In the entries that follow, the first line to write out is the one containing "Let $u\colon Y'\to", and the last is the one containing "The spectral sequence". Reproduce that stretch exactly, with nothing before or after it.
Data in this exercise Block Start
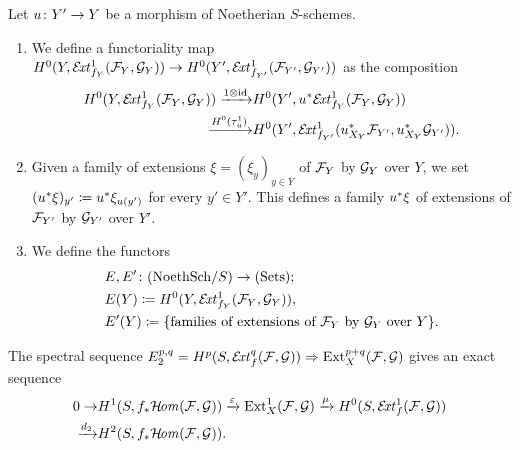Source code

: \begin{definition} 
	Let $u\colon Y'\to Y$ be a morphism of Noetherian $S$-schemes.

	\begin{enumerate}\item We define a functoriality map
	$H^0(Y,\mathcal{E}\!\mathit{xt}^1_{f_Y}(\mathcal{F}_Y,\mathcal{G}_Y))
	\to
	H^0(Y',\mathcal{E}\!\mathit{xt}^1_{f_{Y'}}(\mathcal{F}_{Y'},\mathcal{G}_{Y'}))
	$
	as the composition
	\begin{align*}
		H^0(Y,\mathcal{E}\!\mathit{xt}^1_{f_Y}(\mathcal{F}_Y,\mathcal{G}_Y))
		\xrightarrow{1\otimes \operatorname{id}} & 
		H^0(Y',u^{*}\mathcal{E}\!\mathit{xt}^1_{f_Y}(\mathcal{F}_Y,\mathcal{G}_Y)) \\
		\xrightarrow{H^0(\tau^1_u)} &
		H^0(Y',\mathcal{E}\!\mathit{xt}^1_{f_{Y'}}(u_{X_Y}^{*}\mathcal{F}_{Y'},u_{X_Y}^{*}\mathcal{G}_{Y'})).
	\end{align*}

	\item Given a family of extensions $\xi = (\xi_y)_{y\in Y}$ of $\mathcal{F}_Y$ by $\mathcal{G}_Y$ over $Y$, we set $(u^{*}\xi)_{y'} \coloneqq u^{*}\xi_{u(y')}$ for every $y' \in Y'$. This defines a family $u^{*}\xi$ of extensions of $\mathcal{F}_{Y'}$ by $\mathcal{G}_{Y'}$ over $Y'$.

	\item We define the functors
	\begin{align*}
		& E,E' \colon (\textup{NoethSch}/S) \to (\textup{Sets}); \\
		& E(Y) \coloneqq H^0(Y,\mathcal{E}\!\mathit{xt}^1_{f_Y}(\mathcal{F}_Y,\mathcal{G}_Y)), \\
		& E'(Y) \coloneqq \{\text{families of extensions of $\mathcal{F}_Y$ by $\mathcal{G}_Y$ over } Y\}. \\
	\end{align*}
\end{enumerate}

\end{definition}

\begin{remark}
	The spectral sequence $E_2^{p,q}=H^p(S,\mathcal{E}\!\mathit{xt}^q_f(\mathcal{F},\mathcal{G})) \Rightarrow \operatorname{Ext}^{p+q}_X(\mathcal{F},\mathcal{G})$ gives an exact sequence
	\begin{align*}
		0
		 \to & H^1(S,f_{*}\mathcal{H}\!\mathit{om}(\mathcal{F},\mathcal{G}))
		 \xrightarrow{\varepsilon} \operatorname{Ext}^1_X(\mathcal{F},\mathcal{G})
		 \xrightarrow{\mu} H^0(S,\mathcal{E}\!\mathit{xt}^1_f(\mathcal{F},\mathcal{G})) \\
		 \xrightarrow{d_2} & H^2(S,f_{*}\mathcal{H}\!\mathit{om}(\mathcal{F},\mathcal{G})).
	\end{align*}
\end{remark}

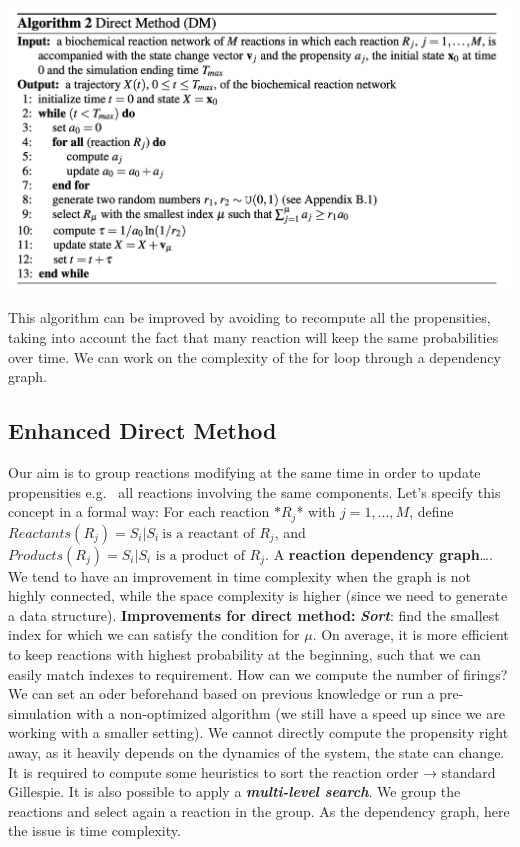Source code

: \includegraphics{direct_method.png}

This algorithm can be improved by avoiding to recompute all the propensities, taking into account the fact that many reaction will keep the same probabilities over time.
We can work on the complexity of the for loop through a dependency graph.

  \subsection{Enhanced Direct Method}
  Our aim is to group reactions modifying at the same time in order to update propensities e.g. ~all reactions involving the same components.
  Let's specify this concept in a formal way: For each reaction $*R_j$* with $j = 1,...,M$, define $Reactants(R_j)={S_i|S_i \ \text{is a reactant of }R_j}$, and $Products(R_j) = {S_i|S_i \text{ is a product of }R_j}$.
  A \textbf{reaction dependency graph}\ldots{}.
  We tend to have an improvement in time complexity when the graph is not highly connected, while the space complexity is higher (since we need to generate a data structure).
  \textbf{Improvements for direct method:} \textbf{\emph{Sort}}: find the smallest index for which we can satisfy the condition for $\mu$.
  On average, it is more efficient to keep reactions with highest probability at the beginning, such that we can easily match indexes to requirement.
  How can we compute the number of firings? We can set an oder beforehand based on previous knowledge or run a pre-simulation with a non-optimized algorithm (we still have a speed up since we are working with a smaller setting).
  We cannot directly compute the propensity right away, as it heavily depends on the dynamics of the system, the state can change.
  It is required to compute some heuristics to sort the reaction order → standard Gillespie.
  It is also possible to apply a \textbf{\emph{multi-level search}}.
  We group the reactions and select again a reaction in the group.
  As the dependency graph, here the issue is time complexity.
Data in this exercise Block End
◆ Answer for the task
	Let $u\colon Y'\to Y$ be a morphism of Noetherian $S$-schemes.

	\begin{enumerate}\item We define a functoriality map
	$H^0(Y,\mathcal{E}\!\mathit{xt}^1_{f_Y}(\mathcal{F}_Y,\mathcal{G}_Y))
	\to
	H^0(Y',\mathcal{E}\!\mathit{xt}^1_{f_{Y'}}(\mathcal{F}_{Y'},\mathcal{G}_{Y'}))
	$
	as the composition
	\begin{align*}
		H^0(Y,\mathcal{E}\!\mathit{xt}^1_{f_Y}(\mathcal{F}_Y,\mathcal{G}_Y))
		\xrightarrow{1\otimes \operatorname{id}} & 
		H^0(Y',u^{*}\mathcal{E}\!\mathit{xt}^1_{f_Y}(\mathcal{F}_Y,\mathcal{G}_Y)) \\
		\xrightarrow{H^0(\tau^1_u)} &
		H^0(Y',\mathcal{E}\!\mathit{xt}^1_{f_{Y'}}(u_{X_Y}^{*}\mathcal{F}_{Y'},u_{X_Y}^{*}\mathcal{G}_{Y'})).
	\end{align*}

	\item Given a family of extensions $\xi = (\xi_y)_{y\in Y}$ of $\mathcal{F}_Y$ by $\mathcal{G}_Y$ over $Y$, we set $(u^{*}\xi)_{y'} \coloneqq u^{*}\xi_{u(y')}$ for every $y' \in Y'$. This defines a family $u^{*}\xi$ of extensions of $\mathcal{F}_{Y'}$ by $\mathcal{G}_{Y'}$ over $Y'$.

	\item We define the functors
	\begin{align*}
		& E,E' \colon (\textup{NoethSch}/S) \to (\textup{Sets}); \\
		& E(Y) \coloneqq H^0(Y,\mathcal{E}\!\mathit{xt}^1_{f_Y}(\mathcal{F}_Y,\mathcal{G}_Y)), \\
		& E'(Y) \coloneqq \{\text{families of extensions of $\mathcal{F}_Y$ by $\mathcal{G}_Y$ over } Y\}. \\
	\end{align*}
\end{enumerate}

\end{definition}

\begin{remark}
	The spectral sequence $E_2^{p,q}=H^p(S,\mathcal{E}\!\mathit{xt}^q_f(\mathcal{F},\mathcal{G})) \Rightarrow \operatorname{Ext}^{p+q}_X(\mathcal{F},\mathcal{G})$ gives an exact sequence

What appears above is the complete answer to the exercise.